Scott J. Antonia, MD
The combination of the PD-L1 inhibitor durvalumab and the CTLA-4 inhibitor tremelimumab, showed antitumor activity in patients with locally advanced or metastatic non–small cell lung cancer (NSCLC), irrespective of PD-L1 status, according to a recent phase Ib study published in The Lancet Oncology
In a cohort of 26 patients treated with durvalumab plus tremelimumab and followed for at least 24 weeks, the confirmed objective response rate (ORR) was 23% (95% CI, 0.09-0.44). Comparable ORRs were seen in patients from this cohort with PD-L1–positive and PD-L1–negative tumors.
Durvalumab was administered intravenously every 4 weeks for 13 doses or every 2 weeks for 26 doses, and tremelimumab was administered every 4 weeks for 6 doses followed by every 12 weeks for 3 doses.
The combination had a manageable safety profile, with 30% of patients experiencing more than 1 treatment-related grade 3/4 adverse event and 16% discontinuing treatment due to a treatment-related adverse event.
To learn more about the trial and benefits of dual PD-L1/CTLA-4 blockade in NSCLC, OncLive
spoke with lead study author Scott J. Antonia, MD, chair of the Department of Thoracic Oncology at Moffitt Cancer Center.
OncLive: What are the most significant findings from the trial thus far?
: There were several. First, the combination is tolerable, and the degree of toxicity is similar to what we have seen with other anti–PD-1 and anti¬¬–CTLA-4 combinations. The most significant clinical finding, which is not proven but is strongly indicated, is that the combination has significant activity in PD-L1–negative patients.
Again, just to reinforce, this is certainly not proven because of the small study size. However, there was a nice objective tumor response rate in PD-L1–negative patients.
Is there an understanding at this point of why that could be the case?
There is no definite proof or any studies that have showed why that might be the case. There are theoretical possibilities, and the one that I favor is that anti–CTLA-4 targets the lymphoid compartment, whereas anti–PD-1 or anti–PD-L1 targets the tumor microenvironment.
There are likely a significant number of patients who do not make enough antitumor T cells in their lymphoid compartment. Therefore, if you don’t make enough T-cells, even if they enter into the tumor microenvironment or if they are inhibited in the tumor microenvironment, there still aren’t enough T cells to work. This is even if you blunt the immunosuppressive impact of PD-L1 by putting in these blocking drugs.

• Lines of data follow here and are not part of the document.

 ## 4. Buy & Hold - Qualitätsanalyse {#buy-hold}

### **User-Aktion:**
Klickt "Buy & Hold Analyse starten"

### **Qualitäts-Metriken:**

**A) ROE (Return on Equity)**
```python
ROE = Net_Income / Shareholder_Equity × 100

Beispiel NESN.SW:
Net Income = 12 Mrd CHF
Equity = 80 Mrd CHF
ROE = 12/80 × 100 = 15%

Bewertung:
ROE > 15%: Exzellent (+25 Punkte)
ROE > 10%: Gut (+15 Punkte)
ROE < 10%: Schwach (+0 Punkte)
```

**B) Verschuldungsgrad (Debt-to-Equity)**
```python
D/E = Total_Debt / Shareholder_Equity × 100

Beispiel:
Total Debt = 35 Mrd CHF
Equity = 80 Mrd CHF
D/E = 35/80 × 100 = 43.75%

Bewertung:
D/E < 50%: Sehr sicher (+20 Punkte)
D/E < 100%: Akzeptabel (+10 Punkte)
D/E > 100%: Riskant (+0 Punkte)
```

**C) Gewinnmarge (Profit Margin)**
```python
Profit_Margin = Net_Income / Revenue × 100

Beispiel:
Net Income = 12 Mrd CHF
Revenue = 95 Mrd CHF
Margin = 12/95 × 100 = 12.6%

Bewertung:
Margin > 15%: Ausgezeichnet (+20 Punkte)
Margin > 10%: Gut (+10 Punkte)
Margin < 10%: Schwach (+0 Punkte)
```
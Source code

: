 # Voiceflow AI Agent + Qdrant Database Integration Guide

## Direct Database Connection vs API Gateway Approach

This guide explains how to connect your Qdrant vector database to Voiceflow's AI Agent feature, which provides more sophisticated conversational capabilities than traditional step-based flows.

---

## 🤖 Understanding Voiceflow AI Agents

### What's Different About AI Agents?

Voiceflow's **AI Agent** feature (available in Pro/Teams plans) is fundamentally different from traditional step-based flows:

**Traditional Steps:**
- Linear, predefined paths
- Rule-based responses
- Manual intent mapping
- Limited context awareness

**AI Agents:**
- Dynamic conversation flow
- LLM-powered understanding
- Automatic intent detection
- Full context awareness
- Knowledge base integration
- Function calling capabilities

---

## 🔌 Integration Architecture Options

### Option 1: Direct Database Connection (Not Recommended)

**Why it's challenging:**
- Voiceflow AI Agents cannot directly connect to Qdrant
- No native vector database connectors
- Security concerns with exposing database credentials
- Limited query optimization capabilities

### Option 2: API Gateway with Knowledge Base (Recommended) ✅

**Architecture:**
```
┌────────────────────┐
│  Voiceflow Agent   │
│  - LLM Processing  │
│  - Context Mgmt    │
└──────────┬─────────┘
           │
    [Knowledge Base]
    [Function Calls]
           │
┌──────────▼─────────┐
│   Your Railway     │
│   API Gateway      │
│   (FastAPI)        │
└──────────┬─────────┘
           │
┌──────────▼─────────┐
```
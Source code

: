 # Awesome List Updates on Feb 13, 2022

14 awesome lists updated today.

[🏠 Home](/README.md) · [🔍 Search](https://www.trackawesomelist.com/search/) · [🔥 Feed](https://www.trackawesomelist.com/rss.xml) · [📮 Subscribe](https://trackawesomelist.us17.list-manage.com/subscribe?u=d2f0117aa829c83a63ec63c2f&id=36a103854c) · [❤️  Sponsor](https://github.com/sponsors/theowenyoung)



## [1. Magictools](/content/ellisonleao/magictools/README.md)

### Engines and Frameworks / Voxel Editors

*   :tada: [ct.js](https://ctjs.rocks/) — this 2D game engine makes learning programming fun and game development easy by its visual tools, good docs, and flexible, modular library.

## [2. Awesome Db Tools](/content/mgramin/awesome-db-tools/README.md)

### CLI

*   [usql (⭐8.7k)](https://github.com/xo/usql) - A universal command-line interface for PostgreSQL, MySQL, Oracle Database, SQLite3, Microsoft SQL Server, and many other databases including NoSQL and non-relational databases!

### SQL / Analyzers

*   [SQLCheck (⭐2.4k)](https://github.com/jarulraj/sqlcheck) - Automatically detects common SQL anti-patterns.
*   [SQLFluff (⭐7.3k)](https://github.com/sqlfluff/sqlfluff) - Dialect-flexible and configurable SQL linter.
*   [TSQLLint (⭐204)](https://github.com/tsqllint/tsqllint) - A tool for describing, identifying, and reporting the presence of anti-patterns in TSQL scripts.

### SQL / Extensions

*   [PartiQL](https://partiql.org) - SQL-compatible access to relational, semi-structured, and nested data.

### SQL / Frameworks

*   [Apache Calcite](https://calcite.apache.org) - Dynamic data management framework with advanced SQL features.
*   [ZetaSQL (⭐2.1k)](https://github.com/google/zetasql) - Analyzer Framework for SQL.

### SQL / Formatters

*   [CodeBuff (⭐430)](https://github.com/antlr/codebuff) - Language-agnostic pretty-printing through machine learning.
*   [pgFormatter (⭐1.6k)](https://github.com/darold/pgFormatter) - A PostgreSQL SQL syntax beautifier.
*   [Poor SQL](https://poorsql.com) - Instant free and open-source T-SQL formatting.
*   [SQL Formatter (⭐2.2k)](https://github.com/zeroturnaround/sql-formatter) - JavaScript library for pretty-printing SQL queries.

Some of the patients respond because anti–CTLA-4 is probably expanding both the numbers, as well as the repertoire of the anti-tumor T cells in those patients. Anti–CTLA-4 by itself probably does not have much activity in lung cancer because, even if you expand the T cells, you still need to block the immunosuppressive effect of PD-L1 in the tumor microenvironment. That is why the combination is necessary.
How does durvalumab compare with other PD-L1 agents? Is it possible that the combination of PD-L1 and CTLA-4 agents would have this effect with other agents?
It would be conjecture because it hasn’t been looked at systematically with other combinations. However, other combinations are being studied actively in lung cancer, so we will have to wait for those results. My bias is that they will behave similarly.
How can oncologists decide which of these agents is best for their patients at which point in their treatment? Is there any understanding of optimal sequencing?
All of those scenarios are being actively tested in clinical trials. It is the results of well-designed clinical trials that will ultimately drive how these agents are going to be used in various clinical settings.
What do you think are the biggest questions that still need to be answered regarding the use of immunotherapies in lung cancer?
With these immunotherapeutics that we’ve tested so far—anti-PD-1/PD-L1 with or without anti–CTLA-4—the major breakthrough was that it not only produced significant improvements in clinical outcomes, but a greater impact on the field is that it gave us proof of principle that lung cancer is an immunotherapeutically responsive disease.
The challenge is that we’re probably only helping about half of patients, and only about one-quarter of patients get major tumor responses and stable disease. Of course, that means that there are still half of patients who we are not helping.
We need to understand what additional immunosuppressive mechanisms are operational in those patients, and to treat them with either other immunotherapeutics or combinations of immunotherapeutics.